All bright whites and blond woods, rooms at The Hat eschew the creaky metal bunks and uncozy atmosphere of most run-of-the-mill hostels. And they come in many sizes, catering to families, solo travelers, groups, and couples.
Female travelers may wish to opt for the "chicas"-only dormitory.
Whether shared or individual, the tidy and well-outfitted bathrooms at The Hat make you forget you’re in a hostel—and that’s a good thing. Environmentally conscious guests will appreciate the water-heating system fueled by biomass (olive pits, almond shells, and organic pellets).
Doubling as an event space, the lobby at The Hat is a buzzy bar and lounge whose layout is ideal for relaxing and mingling alike.
Debatably the best hostel breakfast in town, The Hat’s buffet features fresh-squeezed OJ and a wide variety of fruit and breads. Weather permitting, savor your morning meal on the rooftop terrace.
The Hat’s rooftop bar is one of the city’s hidden hotspots—a place where international visitors rub shoulders with Madrid trendsters over cocktails and cañas (Madrid slang for a half-pint).
YOU SHOULD KNOW A popular bar means noisy nights for guests, especially those staying on the fourth floor. Pack your earplugs.

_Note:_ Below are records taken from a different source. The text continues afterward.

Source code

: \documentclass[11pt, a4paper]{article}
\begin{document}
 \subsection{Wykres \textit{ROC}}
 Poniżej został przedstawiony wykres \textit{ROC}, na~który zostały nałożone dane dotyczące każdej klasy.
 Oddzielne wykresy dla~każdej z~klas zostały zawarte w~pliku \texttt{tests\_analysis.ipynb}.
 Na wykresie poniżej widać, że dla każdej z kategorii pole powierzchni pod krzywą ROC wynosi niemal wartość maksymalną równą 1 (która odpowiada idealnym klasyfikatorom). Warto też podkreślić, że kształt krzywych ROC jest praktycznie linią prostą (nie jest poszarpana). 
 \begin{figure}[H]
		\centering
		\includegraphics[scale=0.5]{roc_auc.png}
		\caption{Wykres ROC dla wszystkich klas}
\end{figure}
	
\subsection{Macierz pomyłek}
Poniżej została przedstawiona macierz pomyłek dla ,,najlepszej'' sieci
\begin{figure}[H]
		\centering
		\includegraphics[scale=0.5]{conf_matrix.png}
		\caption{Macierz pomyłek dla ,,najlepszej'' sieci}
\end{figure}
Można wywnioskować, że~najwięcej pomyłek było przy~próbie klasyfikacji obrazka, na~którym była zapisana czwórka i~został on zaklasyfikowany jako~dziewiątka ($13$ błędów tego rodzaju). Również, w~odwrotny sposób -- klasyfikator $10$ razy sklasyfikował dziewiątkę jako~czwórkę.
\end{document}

You’re in the thick of things at The Hat, whose entrance is steps from the Plaza Mayor, the main square in Madrid’s historic center. The city sites outside the immediate vicinity are easily accessible via metro at Tirso de Molina (Line 1) and La Latina (Line 5).

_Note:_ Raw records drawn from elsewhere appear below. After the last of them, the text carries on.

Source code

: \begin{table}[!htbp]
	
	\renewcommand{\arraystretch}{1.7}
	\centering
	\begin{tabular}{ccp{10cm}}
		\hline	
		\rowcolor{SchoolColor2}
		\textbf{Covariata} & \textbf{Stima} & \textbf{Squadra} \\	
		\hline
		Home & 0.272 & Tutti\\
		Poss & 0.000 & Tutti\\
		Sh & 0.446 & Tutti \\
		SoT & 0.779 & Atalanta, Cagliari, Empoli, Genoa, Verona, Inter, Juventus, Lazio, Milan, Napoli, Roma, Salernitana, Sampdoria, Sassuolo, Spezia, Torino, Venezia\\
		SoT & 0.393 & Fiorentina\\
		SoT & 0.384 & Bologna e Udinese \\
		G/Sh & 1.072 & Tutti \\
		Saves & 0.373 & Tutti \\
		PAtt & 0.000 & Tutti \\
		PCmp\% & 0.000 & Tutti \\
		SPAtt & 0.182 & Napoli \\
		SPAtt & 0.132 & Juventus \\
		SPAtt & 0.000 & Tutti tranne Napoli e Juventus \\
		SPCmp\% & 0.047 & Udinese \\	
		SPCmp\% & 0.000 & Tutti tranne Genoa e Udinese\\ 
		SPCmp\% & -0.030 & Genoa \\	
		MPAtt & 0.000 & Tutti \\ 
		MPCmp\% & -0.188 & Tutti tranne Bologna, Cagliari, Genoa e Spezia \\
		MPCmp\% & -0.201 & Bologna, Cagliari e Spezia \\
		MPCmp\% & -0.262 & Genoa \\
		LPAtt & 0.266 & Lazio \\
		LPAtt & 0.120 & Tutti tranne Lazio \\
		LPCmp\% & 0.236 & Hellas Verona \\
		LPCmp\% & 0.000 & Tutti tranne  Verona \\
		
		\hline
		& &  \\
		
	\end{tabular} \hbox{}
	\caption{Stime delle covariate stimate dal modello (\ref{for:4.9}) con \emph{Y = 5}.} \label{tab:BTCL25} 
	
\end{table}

The Hat is located a few hundred yards from the posh Mercado de San Miguel, a renovated turn-of-the-century market whose bustling tapas stalls sit beneath a glass dome. After an aperitivo there, meander down to stalwart restaurants Casa Lucio and Casa Lucas on Cava Baja, Madrid’s most archetypal, if slightly touristy, tapas street.
The best way to wile away an evening in Madrid is on an outdoor terraza, and the adjacent neighborhood of La Latina is home to some of the most desirable al fresco spots. Start your evening at Bahiana, whose cocktails, tapas, and beachy vibes lure local celebrities. Then make your way to the newly opened Federal Café Conde de Barajas for a couple of ice-cold beers, and round out the night at Leka Leka, a gastrobar with irresistible finger food.
WHY WE LIKE IT
The Hat hits the sweet spot when it comes to value, particularly for younger travelers who can’t afford to splurge on a traditional hotel room but don’t want to slum it in a traditional hostel, either. The multi-person room setups are also perfect for families with children. The rooftop bar, lively lobby, and inviting interiors make The Hat the city’s best and most vibrant low-budget option.